Implementation:Apache Paimon GlobalIndexEvaluator Evaluate
| Knowledge Sources | |
|---|---|
| Domains | Data_Lake, Vector_Search |
| Last Updated | 2026-02-07 00:00 GMT |
Overview
Concrete tool for evaluating global indexes with predicates and vector queries to find matching rows.
Description
GlobalIndexEvaluator.evaluate() processes optional Predicate and VectorSearch objects. The evaluation follows this logic:
- For predicates: Recursively visits AND/OR/leaf nodes, delegating leaf evaluation to cached GlobalIndexReader instances via the visitor pattern. AND nodes produce intersection of child results; OR nodes produce union. Leaf nodes are evaluated by all available readers for the referenced field, with results combined via and_() (intersection).
- For vector search: Obtains readers for the vector field and calls visit_vector_search() on each. Results from multiple readers are combined via and_() (intersection).
- For hybrid queries: Predicate evaluation runs first, then its results are passed as include_row_ids to the vector search, pre-filtering the candidate set.
FaissVectorGlobalIndexReader internally loads FAISS indexes from storage and performs the actual ANN search. It manages multiple index shards (one per size_per_index vectors), loading each shard on demand and caching the loaded FAISS index objects.
The evaluator caches readers per field for efficient reuse.

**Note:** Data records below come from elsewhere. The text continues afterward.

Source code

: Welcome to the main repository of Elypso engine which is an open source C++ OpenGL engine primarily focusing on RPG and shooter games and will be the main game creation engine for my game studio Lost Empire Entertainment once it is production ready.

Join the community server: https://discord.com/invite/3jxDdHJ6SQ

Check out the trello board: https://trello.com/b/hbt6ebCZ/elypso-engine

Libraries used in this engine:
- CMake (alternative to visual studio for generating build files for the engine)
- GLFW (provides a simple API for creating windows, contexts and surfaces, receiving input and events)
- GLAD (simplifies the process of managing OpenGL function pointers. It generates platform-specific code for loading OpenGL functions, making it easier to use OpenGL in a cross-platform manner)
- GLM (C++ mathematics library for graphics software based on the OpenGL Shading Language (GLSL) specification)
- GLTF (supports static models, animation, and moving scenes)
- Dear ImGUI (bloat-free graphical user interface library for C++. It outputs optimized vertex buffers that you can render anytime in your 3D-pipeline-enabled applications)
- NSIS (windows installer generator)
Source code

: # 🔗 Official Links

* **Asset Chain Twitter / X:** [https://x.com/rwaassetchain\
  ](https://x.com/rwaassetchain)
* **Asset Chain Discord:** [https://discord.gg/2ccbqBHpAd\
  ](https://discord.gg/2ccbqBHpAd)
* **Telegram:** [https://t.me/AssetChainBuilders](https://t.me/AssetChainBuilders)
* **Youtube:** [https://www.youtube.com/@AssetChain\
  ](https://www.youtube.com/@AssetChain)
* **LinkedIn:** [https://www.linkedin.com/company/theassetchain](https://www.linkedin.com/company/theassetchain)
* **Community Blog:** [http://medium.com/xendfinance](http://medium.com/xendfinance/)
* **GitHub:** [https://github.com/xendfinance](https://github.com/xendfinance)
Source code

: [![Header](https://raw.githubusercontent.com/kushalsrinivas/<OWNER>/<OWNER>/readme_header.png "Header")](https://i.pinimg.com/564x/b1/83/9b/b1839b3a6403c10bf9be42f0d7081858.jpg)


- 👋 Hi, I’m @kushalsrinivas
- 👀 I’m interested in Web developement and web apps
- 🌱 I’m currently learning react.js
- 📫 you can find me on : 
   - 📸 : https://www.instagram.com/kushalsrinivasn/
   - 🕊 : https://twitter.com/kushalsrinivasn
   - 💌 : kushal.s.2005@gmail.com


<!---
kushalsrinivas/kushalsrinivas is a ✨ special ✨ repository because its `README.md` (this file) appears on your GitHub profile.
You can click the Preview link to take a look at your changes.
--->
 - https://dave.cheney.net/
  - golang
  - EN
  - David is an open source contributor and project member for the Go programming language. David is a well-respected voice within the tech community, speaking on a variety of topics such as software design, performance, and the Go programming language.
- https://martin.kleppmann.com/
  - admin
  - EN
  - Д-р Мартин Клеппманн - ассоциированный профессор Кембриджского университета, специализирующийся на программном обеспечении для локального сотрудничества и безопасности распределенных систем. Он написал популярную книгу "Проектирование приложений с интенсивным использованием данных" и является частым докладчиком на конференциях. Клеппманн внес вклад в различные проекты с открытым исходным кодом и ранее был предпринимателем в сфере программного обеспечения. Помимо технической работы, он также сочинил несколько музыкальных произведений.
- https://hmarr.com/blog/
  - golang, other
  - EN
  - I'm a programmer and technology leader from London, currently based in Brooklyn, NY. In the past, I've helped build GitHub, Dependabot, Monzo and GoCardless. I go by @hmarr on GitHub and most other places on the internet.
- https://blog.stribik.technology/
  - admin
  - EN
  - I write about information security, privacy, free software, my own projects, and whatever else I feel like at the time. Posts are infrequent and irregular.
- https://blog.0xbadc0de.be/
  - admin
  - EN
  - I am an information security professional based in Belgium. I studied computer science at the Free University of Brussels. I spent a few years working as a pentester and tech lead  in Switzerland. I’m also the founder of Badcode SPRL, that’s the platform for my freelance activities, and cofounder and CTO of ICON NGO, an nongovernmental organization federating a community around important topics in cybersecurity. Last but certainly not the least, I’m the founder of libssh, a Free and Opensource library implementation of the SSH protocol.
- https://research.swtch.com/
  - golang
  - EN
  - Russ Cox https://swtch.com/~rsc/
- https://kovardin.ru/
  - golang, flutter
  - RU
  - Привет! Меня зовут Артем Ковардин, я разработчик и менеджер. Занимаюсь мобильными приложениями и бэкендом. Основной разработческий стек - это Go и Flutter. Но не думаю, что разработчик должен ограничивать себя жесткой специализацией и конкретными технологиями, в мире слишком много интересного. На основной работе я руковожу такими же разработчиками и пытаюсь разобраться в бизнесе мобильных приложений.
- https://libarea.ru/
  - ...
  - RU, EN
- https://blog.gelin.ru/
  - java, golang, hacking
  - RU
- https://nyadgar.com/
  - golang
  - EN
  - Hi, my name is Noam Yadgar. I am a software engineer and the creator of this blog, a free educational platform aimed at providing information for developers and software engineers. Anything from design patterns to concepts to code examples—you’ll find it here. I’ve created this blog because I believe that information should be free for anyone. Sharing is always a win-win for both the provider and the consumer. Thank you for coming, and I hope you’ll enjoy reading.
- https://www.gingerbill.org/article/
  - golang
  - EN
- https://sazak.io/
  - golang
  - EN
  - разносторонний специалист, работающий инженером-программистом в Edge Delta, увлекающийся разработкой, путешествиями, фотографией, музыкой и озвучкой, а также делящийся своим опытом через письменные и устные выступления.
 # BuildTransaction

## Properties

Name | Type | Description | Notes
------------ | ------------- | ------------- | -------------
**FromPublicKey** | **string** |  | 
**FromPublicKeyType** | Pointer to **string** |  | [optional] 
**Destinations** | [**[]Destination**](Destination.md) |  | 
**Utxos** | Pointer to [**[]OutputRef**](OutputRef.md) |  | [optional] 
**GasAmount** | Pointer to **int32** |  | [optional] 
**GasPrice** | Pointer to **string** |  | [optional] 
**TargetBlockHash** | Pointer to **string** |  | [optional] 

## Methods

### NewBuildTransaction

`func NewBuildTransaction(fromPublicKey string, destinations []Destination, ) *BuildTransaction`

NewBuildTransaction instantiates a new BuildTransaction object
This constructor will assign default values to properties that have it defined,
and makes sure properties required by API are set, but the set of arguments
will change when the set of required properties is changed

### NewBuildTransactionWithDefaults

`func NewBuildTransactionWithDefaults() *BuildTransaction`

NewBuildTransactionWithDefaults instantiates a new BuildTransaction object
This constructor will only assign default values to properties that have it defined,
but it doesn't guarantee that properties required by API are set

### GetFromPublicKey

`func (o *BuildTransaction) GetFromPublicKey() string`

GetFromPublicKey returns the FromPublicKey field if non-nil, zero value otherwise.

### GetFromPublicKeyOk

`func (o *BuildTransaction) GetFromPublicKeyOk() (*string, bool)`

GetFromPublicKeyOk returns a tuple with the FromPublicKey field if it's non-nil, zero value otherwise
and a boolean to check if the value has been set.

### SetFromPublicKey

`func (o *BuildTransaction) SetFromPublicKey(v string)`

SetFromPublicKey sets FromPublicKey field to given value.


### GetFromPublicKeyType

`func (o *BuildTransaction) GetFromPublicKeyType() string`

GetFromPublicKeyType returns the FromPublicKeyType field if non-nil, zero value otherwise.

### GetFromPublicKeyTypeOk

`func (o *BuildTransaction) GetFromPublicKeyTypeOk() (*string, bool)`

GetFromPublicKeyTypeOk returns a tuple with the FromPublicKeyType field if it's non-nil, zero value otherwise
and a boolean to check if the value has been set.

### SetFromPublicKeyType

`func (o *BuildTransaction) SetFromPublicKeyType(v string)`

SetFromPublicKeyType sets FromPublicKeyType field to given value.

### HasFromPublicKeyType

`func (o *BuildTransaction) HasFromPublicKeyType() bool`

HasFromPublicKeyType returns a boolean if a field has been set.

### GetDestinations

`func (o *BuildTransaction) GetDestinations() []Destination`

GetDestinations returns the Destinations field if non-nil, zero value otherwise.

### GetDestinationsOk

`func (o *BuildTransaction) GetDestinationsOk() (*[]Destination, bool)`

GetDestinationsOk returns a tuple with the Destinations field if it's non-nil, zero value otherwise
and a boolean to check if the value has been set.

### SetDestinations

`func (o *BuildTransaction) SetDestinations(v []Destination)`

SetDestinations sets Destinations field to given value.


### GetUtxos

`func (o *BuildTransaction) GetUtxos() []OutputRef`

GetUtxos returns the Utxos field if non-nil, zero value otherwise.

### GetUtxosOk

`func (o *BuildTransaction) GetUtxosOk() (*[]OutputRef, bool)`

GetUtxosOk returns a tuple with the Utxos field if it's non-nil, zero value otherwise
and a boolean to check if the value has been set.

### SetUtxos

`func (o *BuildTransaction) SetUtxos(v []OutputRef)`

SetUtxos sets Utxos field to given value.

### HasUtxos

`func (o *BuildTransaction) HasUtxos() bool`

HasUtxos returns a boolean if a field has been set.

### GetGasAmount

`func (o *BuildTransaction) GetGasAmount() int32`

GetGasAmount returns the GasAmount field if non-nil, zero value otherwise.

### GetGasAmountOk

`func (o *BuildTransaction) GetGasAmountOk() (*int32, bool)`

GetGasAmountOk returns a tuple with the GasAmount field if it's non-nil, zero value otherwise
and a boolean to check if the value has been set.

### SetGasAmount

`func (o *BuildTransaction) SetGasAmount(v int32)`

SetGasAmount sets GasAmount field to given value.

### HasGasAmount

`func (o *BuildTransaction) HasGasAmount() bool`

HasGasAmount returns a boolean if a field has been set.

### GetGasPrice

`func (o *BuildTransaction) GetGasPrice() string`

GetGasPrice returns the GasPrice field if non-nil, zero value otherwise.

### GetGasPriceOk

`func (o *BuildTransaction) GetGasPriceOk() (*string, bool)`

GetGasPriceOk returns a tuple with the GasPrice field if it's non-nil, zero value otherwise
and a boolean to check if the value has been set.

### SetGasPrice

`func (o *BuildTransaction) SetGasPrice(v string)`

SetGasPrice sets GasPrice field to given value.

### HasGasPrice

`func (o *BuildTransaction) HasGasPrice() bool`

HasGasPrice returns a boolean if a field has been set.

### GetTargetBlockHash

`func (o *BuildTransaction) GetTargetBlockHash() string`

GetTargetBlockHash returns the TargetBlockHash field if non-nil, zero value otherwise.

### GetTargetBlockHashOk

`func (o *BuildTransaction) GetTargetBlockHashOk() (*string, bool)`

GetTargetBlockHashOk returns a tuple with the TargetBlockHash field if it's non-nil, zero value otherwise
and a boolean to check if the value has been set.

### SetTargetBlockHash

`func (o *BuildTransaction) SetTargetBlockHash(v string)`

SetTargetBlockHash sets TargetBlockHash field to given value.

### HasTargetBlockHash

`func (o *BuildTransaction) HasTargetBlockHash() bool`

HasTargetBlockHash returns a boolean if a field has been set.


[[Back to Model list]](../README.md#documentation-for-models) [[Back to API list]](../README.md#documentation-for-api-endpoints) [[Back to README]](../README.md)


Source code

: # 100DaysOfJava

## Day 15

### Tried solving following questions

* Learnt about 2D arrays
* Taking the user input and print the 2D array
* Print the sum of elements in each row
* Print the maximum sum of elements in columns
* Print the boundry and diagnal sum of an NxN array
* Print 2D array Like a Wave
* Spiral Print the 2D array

The close() method releases all cached reader resources.
Usage
The evaluator is typically created internally by RowRangeGlobalIndexScanner rather than constructed directly. However, direct usage is supported for custom evaluation pipelines.
Code Reference
Source Location
- Repository: Apache Paimon
- File: paimon-python/pypaimon/globalindex/global_index_evaluator.py:L30-209
- File: paimon-python/pypaimon/globalindex/faiss/faiss_vector_reader.py:L44-310
Signature
class GlobalIndexEvaluator:
def __init__(
self,
fields: List[DataField],
readers_function: Callable[[DataField], Collection[GlobalIndexReader]],
):
def evaluate(
self,
predicate: Optional[Predicate],
vector_search: Optional[VectorSearch],
) -> Optional[GlobalIndexResult]:
def close(self) -> None:
Import
from pypaimon.globalindex.global_index_evaluator import GlobalIndexEvaluator
I/O Contract
Inputs
| Name | Type | Required | Description |
|---|---|---|---|
| fields | List[DataField] | Yes (constructor) | Table field definitions used to resolve field names to index readers |
| readers_function | Callable[[DataField], Collection[GlobalIndexReader]] | Yes (constructor) | Factory function that returns index readers for a given field |
| predicate | Optional[Predicate] | No | Filter predicate tree (AND/OR/leaf nodes) for structured filtering |
| vector_search | Optional[VectorSearch] | No | Vector similarity query for ANN search |
Outputs
| Name | Type | Description |
|---|---|---|
| evaluate() | Optional[GlobalIndexResult] | Result containing RoaringBitmap64 of matching row IDs; returns None if no index is applicable |
| evaluate() (vector) | Optional[ScoredGlobalIndexResult] | Extended result variant that includes per-row similarity scores for vector queries |
Usage Examples
Basic Usage
from pypaimon.globalindex.global_index_evaluator import GlobalIndexEvaluator
from pypaimon.globalindex.vector_search import VectorSearch
# Evaluator is typically created internally by RowRangeGlobalIndexScanner
# Direct usage:
evaluator = GlobalIndexEvaluator(
fields=table.fields,
readers_function=my_readers_fn,
)
# Vector-only search
query = VectorSearch(
vector=[0.1, 0.2, 0.3],
limit=10,
field_name='embedding',
)
result = evaluator.evaluate(predicate=None, vector_search=query)
if result is not None:
print(f"Found {result.results().get_count()} matching rows")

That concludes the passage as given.